TANITIM

6K 242 85
                                    

Hikayeye başlamadan önce söylemek istediğim bir şey var.. az çok sağ-sol kitaplarını okudum. Ama böyle özelikle bir bilgim yok. Yani belki bazı şeyler size çocuk uydurması gibi gelebilir.. demek istediğim kafaya takmadan okuyun. Yok böyle mi olur aga, diyen kişilerdenseniz lütfen okumayın.

Ama o kadarda saçma yazmam herhalde, deneme gibi bir şey bu kurgu zaten. Yinede uyarı yaptım çünkü bu tarz bir kurguyu ilk defa yazıyorum.

Neyse iyi okumalar ♡

-

Önümde duran tezgahı silerken gözlerim duvarda asılı olan saate kaydı. Neredeyse gece 11 olmuştu. Yarım saat sonra kapatırdım dükkanı zaten.

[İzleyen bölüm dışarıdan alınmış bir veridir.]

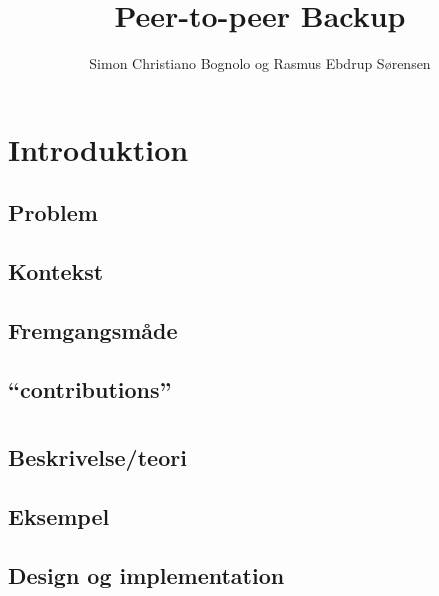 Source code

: 

\usepackage{biblatex}




\title{Peer-to-peer Backup}
\author{Simon Christiano Bognolo og Rasmus Ebdrup Sørensen}



\frontmatter
\small
\tableofcontents
\normalsize
\newpage


\listoffixmes
 \newpage

\savepagenumber
\mainmatter
\linespread{1.5}
\selectfont

\chapter{Introduktion}
  \section{Problem}	 
  \section{Kontekst}
  \section{Fremgangsmåde}
  \section{``contributions''}

\chapter{\ds}
  \section{Beskrivelse/teori}
  \section{Eksempel}
  \section{Design og implementation}
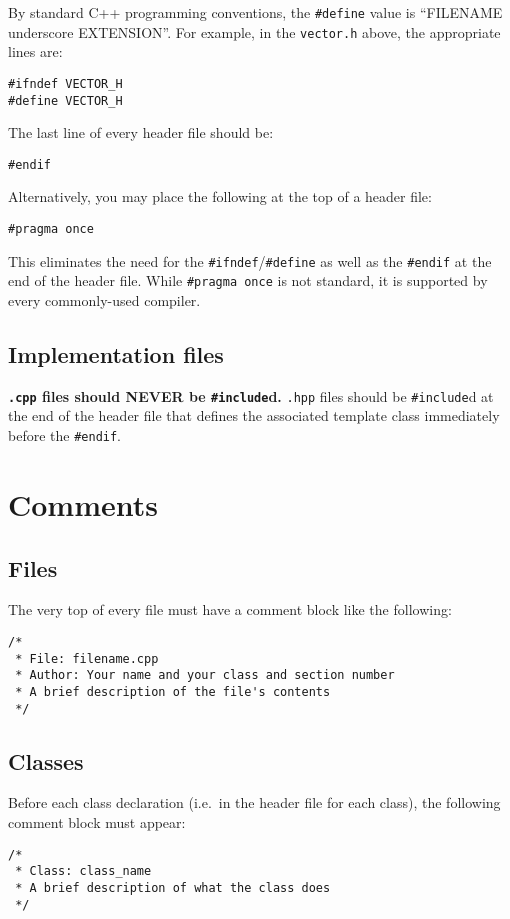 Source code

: \documentclass{article}
\newcommand{\code}[1]{\texttt{\colorbox{gray!30}{#1}}}
\begin{document}
By standard C++ programming conventions, the \code{\#define} value is ``FILENAME underscore EXTENSION''.
For example, in the \code{vector.h} above, the appropriate lines are:

\begin{lstlisting}
#ifndef VECTOR_H
#define VECTOR_H
\end{lstlisting}

The last line of every header file should be:

\begin{lstlisting}
#endif
\end{lstlisting}

Alternatively, you may place the following at the top of a header file:
\begin{lstlisting}
#pragma once
\end{lstlisting}

This eliminates the need for the \code{\#ifndef}/\code{\#define} as well as the \code{\#endif} at the end of the header file.
While \code{\#pragma once} is not standard, it is supported by every commonly-used compiler.

\subsection{Implementation files}
\textbf{\code{.cpp} files should NEVER be \code{\#include}d.}
\code{.hpp} files should be \code{\#include}d at the end of the header file that defines the associated template class immediately before the \code{\#endif}.

\section{Comments}

\subsection{Files}
The very top of every file must have a comment block like the following:
\begin{lstlisting}
/*
 * File: filename.cpp
 * Author: Your name and your class and section number
 * A brief description of the file's contents
 */
\end{lstlisting}

\subsection{Classes}
Before each class declaration (i.e.\ in the header file for each class), the following comment block must appear:
\begin{lstlisting}
/*
 * Class: class_name
 * A brief description of what the class does
 */
\end{lstlisting}
\end{document}
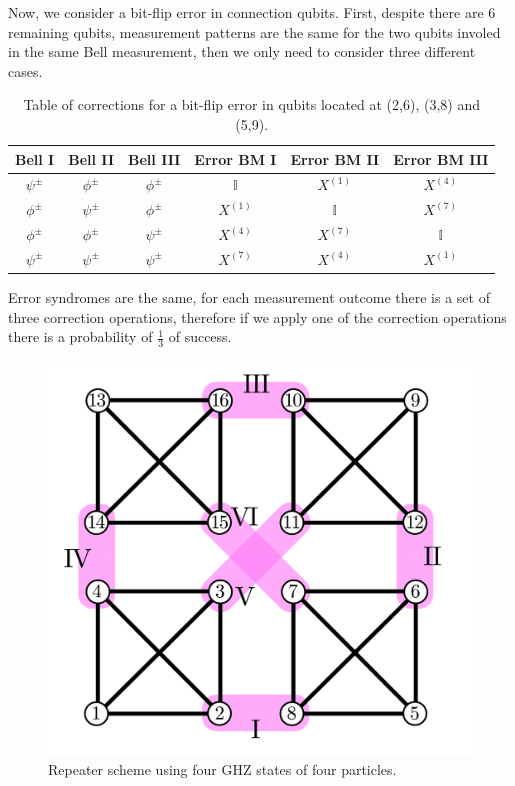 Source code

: \documentclass[10pt,a4paper]{book}
\numberwithin{equation}{chapter}
\numberwithin{figure}{chapter}
\numberwithin{table}{chapter}
\begin{document}
Now, we consider a bit-flip error in connection qubits. First, despite there are 6 remaining qubits, measurement patterns are the same for the two qubits involed in the same Bell measurement, then we only need to consider three different cases.
\begin{table}[H]
    \centering
    \begin{tabular}{|c c c|c|c|c|}
    \hline
   Bell I & Bell II & Bell III & Error BM I & Error BM II & Error BM III \\
    \hline
  $\psi^{\pm}$&$\phi^{\pm}$&$\phi^{\pm}$&$\mathbb{I}$&$X^{(1)}$&$X^{(4)}$ \\
  $\phi^{\pm}$&$\psi^{\pm}$&$\phi^{\pm}$&$X^{(1)}$&$\mathbb{I}$&$X^{(7)}$ \\
  $\phi^{\pm}$&$\phi^{\pm}$&$\psi^{\pm}$&$X^{(4)}$&$X^{(7)}$&$\mathbb{I}$\\
  $\psi^{\pm}$&$\psi^{\pm}$&$\psi^{\pm}$&$X^{(7)}$&$X^{(4)}$ &$X^{(1)}$\\
   \hline
    \end{tabular}
	\caption{\footnotesize Table of corrections for a bit-flip error in qubits located at (2,6), (3,8) and (5,9).}
	\label{tab:errorI}
\end{table}   
Error syndromes are the same, for each measurement outcome there is a set of three correction operations, therefore if we apply one of the correction operations there is a probability of $\frac{1}{3}$ of success.


\begin{figure}[H]
    \begin{center}
        \includegraphics[scale=0.2]{GHZ4.png}
    \end{center}
    \caption{\footnotesize Repeater scheme using four GHZ states of four particles.}
    \label{GHZ4}
\end{figure}
\end{document}
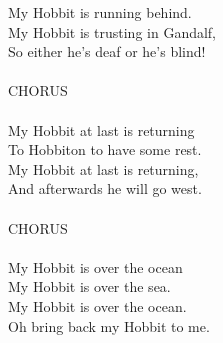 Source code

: \begin{multicols}{2}
My Hobbit is running behind.
\\
My Hobbit is trusting in Gandalf,
\\
So either he’s deaf or he’s blind!
\\
\\
CHORUS
\\
\\
My Hobbit at last is returning
\\
To Hobbiton to have some rest.
\\
My Hobbit at last is returning,
\\
And afterwards he will go west.
\\
\\
CHORUS
\\
\\
My Hobbit is over the ocean
\\
My Hobbit is over the sea. 
\\
My Hobbit is over the ocean. 
\\
Oh bring back my Hobbit to me.
\end{multicols} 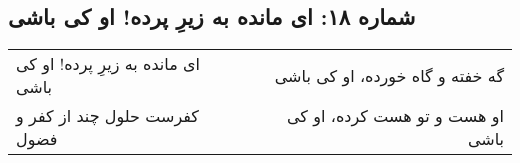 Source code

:\begin{center}
\section*{شماره ۱۸: ای مانده به زیرِ پرده! او کی باشی}
\label{sec:018}
\begin{longtable}{l p{0.5cm} r}
ای مانده به زیرِ پرده! او کی باشی
&&
گه خفته و گاه خورده، او کی باشی
\\
کفرست حلول چند از کفر و فضول
&&
او هست و تو هست کرده، او کی باشی
\\
\end{longtable}
\end{center}
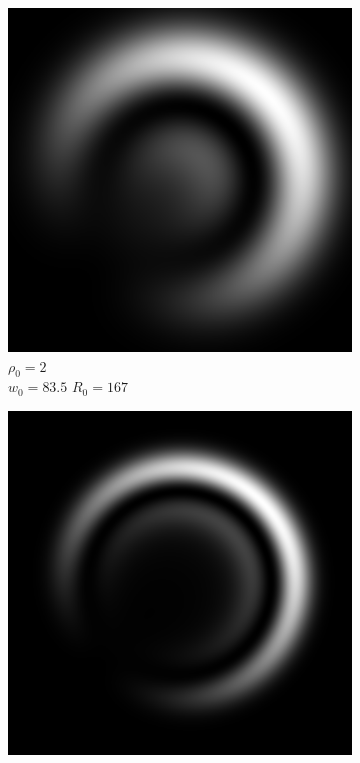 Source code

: \documentclass[11pt, a4paper, twoside]{article} %
\begin{document}
\begin{figure}[h!] 
     \centering 
    \begin{subfigure}[b]{0.245\linewidth}
    \includegraphics[width=\linewidth]{simul41.png}
    \caption{$\rho_0=2$\\ $w_0=83.5$ $R_0=167$}
     \end{subfigure}
 \begin{subfigure}[b]{0.245\linewidth}
     \includegraphics[width=\linewidth]{simul42.png}

\end{subfigure}
\end{figure}
\end{document}
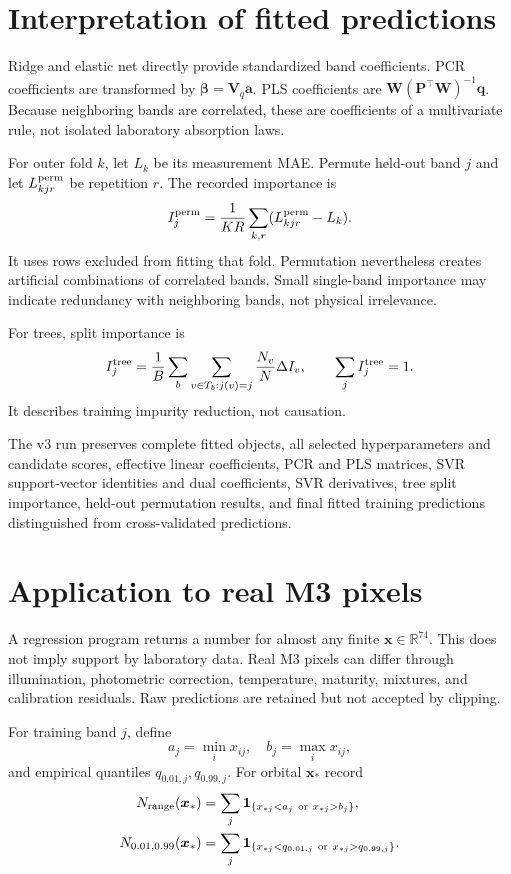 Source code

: \documentclass[11pt]{article}
\newcommand{\R}{\mathbb{R}}
\begin{document}
\section{Interpretation of fitted predictions}
Ridge and elastic net directly provide standardized band coefficients. PCR coefficients are transformed by $\bm\beta=\bm V_q\bm a$. PLS coefficients are $\bm W(\bm P^\top\bm W)^{-1}\bm q$. Because neighboring bands are correlated, these are coefficients of a multivariate rule, not isolated laboratory absorption laws.

For outer fold $k$, let $L_k$ be its measurement MAE. Permute held-out band $j$ and let $L_{kjr}^{\rm perm}$ be repetition $r$. The recorded importance is
\begin{equation}
 I_j^{\rm perm}=\frac1{KR}\sum_{k,r}(L_{kjr}^{\rm perm}-L_k).
\end{equation}
It uses rows excluded from fitting that fold. Permutation nevertheless creates artificial combinations of correlated bands. Small single-band importance may indicate redundancy with neighboring bands, not physical irrelevance.

For trees, split importance is
\begin{equation}
 I_j^{\rm tree}=\frac1B\sum_b
 \sum_{v\in T_b:j(v)=j}\frac{N_v}{N}\Delta I_v,
 \qquad \sum_jI_j^{\rm tree}=1.
\end{equation}
It describes training impurity reduction, not causation.

The v3 run preserves complete fitted objects, all selected hyperparameters and candidate scores, effective linear coefficients, PCR and PLS matrices, SVR support-vector identities and dual coefficients, SVR derivatives, tree split importance, held-out permutation results, and final fitted training predictions distinguished from cross-validated predictions.

\section{Application to real M3 pixels}
A regression program returns a number for almost any finite $\bm x\in\R^{74}$. This does not imply support by laboratory data. Real M3 pixels can differ through illumination, photometric correction, temperature, maturity, mixtures, and calibration residuals. Raw predictions are retained but not accepted by clipping.

For training band $j$, define
\begin{equation}
 a_j=\min_i x_{ij},\quad b_j=\max_i x_{ij},
\end{equation}
and empirical quantiles $q_{0.01,j},q_{0.99,j}$. For orbital $\bm x_*$ record
\begin{align}
 N_{\rm range}(\bm x_*)&=\sum_j\mathbf1_{\{x_{*j}<a_j\ \text{or}\ x_{*j}>b_j\}},\\
 N_{0.01,0.99}(\bm x_*)&=\sum_j\mathbf1_{\{x_{*j}<q_{0.01,j}\ \text{or}\ x_{*j}>q_{0.99,j}\}}.
\end{align}
\end{document}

Kirlenen bezi gidip musluğun altında duruladıktan sonra tezgahın öbür tarafını silmeye başladım. Babam önceden bu pizzacı dükkanını işletiyordu. Uzun zaman önce vefat edince burası bana kalmıştı. Zaten küçük gelirli bir yerdi. Tek derdim liseye giden kardeşimi mezun etmekti.

Annem ise daha biz çok küçükken kaçmıştı. Fotoğraflar olmasa yüzünü bile zor hatırlayacaktım.

Duvarda asılı olan televizyonda reklam bitip haberler başlayınca tezgah silme işini bırakıp doğruldum. Haber izlemeyi seviyordum.

Yine üniversitede okuyan komünist gençler ile ülkücülerin yaptığı kavgaların haberi çıkınca derin bir nefes verdim. Eskiden üniversiteye giderken az katılmamıştım eylemlere. Zaten küçükken büyük dedem sürekli beni bu görüş tarzına iteliyordu. Öyle kitaplar okuya okuya büyüncede insan ister istemez kendine yuva belliyordu bu düşünme tarzını. İnsanlar karşı cinsinden birisine aşık olurken ben devrim aşığı olmuştum. Öyle bir bağlılıktı benimkisi.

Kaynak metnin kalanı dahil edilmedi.